When evaluation detects unique errors and a scenario file is provided, the evaluator generates focus files in a focus/ subdirectory. These are filtered scenario files that let you rerun only the failing subset without any manual config.

How it works

Each unique error group is mapped back to the scenarios that triggered it. The evaluator writes one JSON file per error group plus a combined file with all failing scenarios:
evaluation/
  evaluation.json
  final_report.html
  focus/
    error_1.json          # scenarios for the highest-severity error
    error_2.json          # scenarios for the second error
    all_failures.json     # union of all failing scenarios
Error files are numbered by severity (critical first, then high, medium, low) and by occurrence count within the same severity level. Each focus file uses the standard Scenarios schema, so it works directly with --scenario_file_path:
# Rerun only the scenarios that triggered error group 1
arksim simulate-evaluate config.yaml \
  --scenario_file_path ./evaluation/focus/error_1.json

# Or rerun all failing scenarios at once
arksim simulate-evaluate config.yaml \
  --scenario_file_path ./evaluation/focus/all_failures.json
Pass a separate --output_dir for each rerun so results do not overwrite the original evaluation.
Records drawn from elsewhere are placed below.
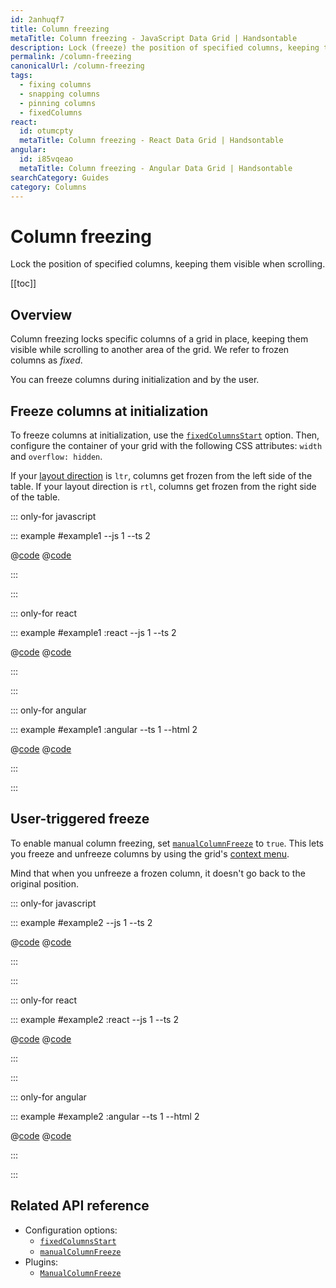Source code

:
 ```yaml
---
id: 2anhuqf7
title: Column freezing
metaTitle: Column freezing - JavaScript Data Grid | Handsontable
description: Lock (freeze) the position of specified columns, keeping them visible while scrolling to another area of the grid.
permalink: /column-freezing
canonicalUrl: /column-freezing
tags:
  - fixing columns
  - snapping columns
  - pinning columns
  - fixedColumns
react:
  id: otumcpty
  metaTitle: Column freezing - React Data Grid | Handsontable
angular:
  id: i85vqeao
  metaTitle: Column freezing - Angular Data Grid | Handsontable
searchCategory: Guides
category: Columns
---
```


# Column freezing

Lock the position of specified columns, keeping them visible when scrolling.

[[toc]]

## Overview

Column freezing locks specific columns of a grid in place, keeping them visible while scrolling to
another area of the grid. We refer to frozen columns as _fixed_.

You can freeze columns during initialization and by the user.

## Freeze columns at initialization

To freeze columns at initialization, use the [`fixedColumnsStart`](@/api/options.md#fixedcolumnsstart) option. Then, configure the container of your grid with the following CSS attributes: `width` and
`overflow: hidden`.

If your [layout direction](@/guides/internationalization/layout-direction/layout-direction.md) is `ltr`, columns get frozen from the left side of the table. If your layout direction is `rtl`, columns get frozen from the right side of the table.

::: only-for javascript

::: example #example1 --js 1 --ts 2

@[code](@/content/guides/columns/column-freezing/javascript/example1.js)
@[code](@/content/guides/columns/column-freezing/javascript/example1.ts)

:::

:::

::: only-for react

::: example #example1 :react --js 1 --ts 2

@[code](@/content/guides/columns/column-freezing/react/example1.jsx)
@[code](@/content/guides/columns/column-freezing/react/example1.tsx)

:::

:::

::: only-for angular

::: example #example1 :angular --ts 1 --html 2

@[code](@/content/guides/columns/column-freezing/angular/example1.ts)
@[code](@/content/guides/columns/column-freezing/angular/example1.html)

:::

:::

## User-triggered freeze

To enable manual column freezing, set [`manualColumnFreeze`](@/api/options.md#manualcolumnfreeze) to `true`. This lets you freeze and unfreeze columns by using the grid's [context menu](@/guides/accessories-and-menus/context-menu/context-menu.md).

Mind that when you unfreeze a frozen column, it doesn't go back to the original position.

::: only-for javascript

::: example #example2 --js 1 --ts 2

@[code](@/content/guides/columns/column-freezing/javascript/example2.js)
@[code](@/content/guides/columns/column-freezing/javascript/example2.ts)

:::

:::

::: only-for react

::: example #example2 :react --js 1 --ts 2

@[code](@/content/guides/columns/column-freezing/react/example2.jsx)
@[code](@/content/guides/columns/column-freezing/react/example2.tsx)

:::

:::

::: only-for angular

::: example #example2 :angular --ts 1 --html 2

@[code](@/content/guides/columns/column-freezing/angular/example2.ts)
@[code](@/content/guides/columns/column-freezing/angular/example2.html)

:::

:::

## Related API reference

- Configuration options:
  - [`fixedColumnsStart`](@/api/options.md#fixedcolumnsstart)
  - [`manualColumnFreeze`](@/api/options.md#manualcolumnfreeze)
- Plugins:
  - [`ManualColumnFreeze`](@/api/manualColumnFreeze.md)
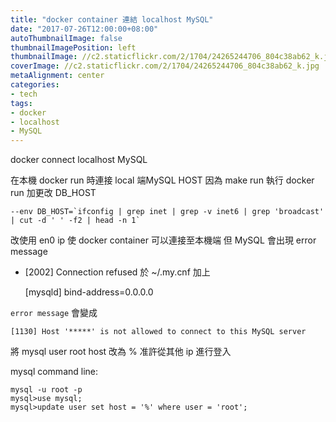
 ```yaml
---
title: "docker container 連結 localhost MySQL"
date: "2017-07-26T12:00:00+08:00"
autoThumbnailImage: false
thumbnailImagePosition: left
thumbnailImage: //c2.staticflickr.com/2/1704/24265244706_804c38ab62_k.jpg
coverImage: //c2.staticflickr.com/2/1704/24265244706_804c38ab62_k.jpg
metaAlignment: center
categories:
- tech
tags:
- docker
- localhost
- MySQL
---
```


docker connect localhost MySQL
<!--more-->


在本機 docker run 時連接 local 端MySQL HOST 因為 make run 執行 docker run 加更改 DB_HOST

    --env DB_HOST=`ifconfig | grep inet | grep -v inet6 | grep 'broadcast' | cut -d ' ' -f2 | head -n 1`

改使用 en0 ip 使 docker container 可以連接至本機端
但 MySQL 會出現 error message
* [2002] Connection refused
於 ~/.my.cnf  加上

    [mysqld]
    bind-address=0.0.0.0

`error message` 會變成

    [1130] Host '*****' is not allowed to connect to this MySQL server

將 mysql user root host 改為 % 准許從其他 ip 進行登入

mysql command line:

	mysql -u root -p
	mysql>use mysql;
	mysql>update user set host = '%' where user = 'root';


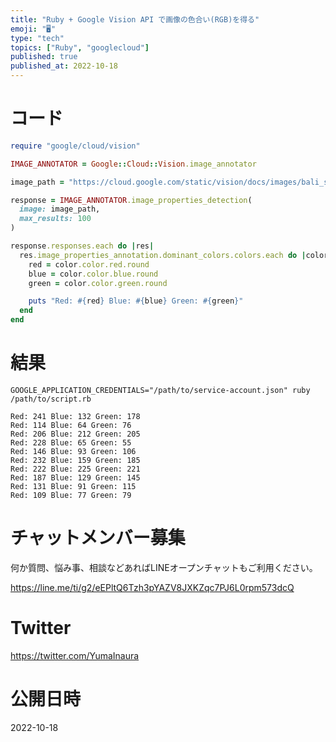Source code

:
 ```yaml
---
title: "Ruby + Google Vision API で画像の色合い(RGB)を得る"
emoji: "🖥"
type: "tech"
topics: ["Ruby", "googlecloud"]
published: true
published_at: 2022-10-18
---
```


# コード

```rb
require "google/cloud/vision"

IMAGE_ANNOTATOR = Google::Cloud::Vision.image_annotator

image_path = "https://cloud.google.com/static/vision/docs/images/bali_small.jpeg?hl=ja"

response = IMAGE_ANNOTATOR.image_properties_detection(
  image: image_path,
  max_results: 100
)

response.responses.each do |res|
  res.image_properties_annotation.dominant_colors.colors.each do |color|
    red = color.color.red.round
    blue = color.color.blue.round
    green = color.color.green.round

    puts "Red: #{red} Blue: #{blue} Green: #{green}"
  end
end
```

# 結果

```
GOOGLE_APPLICATION_CREDENTIALS="/path/to/service-account.json" ruby /path/to/script.rb

Red: 241 Blue: 132 Green: 178
Red: 114 Blue: 64 Green: 76
Red: 206 Blue: 212 Green: 205
Red: 228 Blue: 65 Green: 55
Red: 146 Blue: 93 Green: 106
Red: 232 Blue: 159 Green: 185
Red: 222 Blue: 225 Green: 221
Red: 187 Blue: 129 Green: 145
Red: 131 Blue: 91 Green: 115
Red: 109 Blue: 77 Green: 79
```



# チャットメンバー募集


何か質問、悩み事、相談などあればLINEオープンチャットもご利用ください。

https://line.me/ti/g2/eEPltQ6Tzh3pYAZV8JXKZqc7PJ6L0rpm573dcQ


# Twitter

https://twitter.com/YumaInaura


# 公開日時

2022-10-18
Each rerun produces its own evaluation, report, and focus files (or no focus files if everything passes).

Iterative fix workflow

Focus files support an iterative fix-and-verify loop:
  1. Run arksim simulate-evaluate config.yaml and review the errors
  2. Fix the highest-severity bug in your agent
  3. Rerun with the focus file: --scenario_file_path ./evaluation/focus/error_1.json --output_dir ./results/rerun_1
  4. If the error is resolved, move to the next error group
  5. When all targeted reruns pass, do a full battle test with the original scenario file
The focus set shrinks as you fix bugs. Scenarios that pass on rerun will not appear in the new run’s focus files.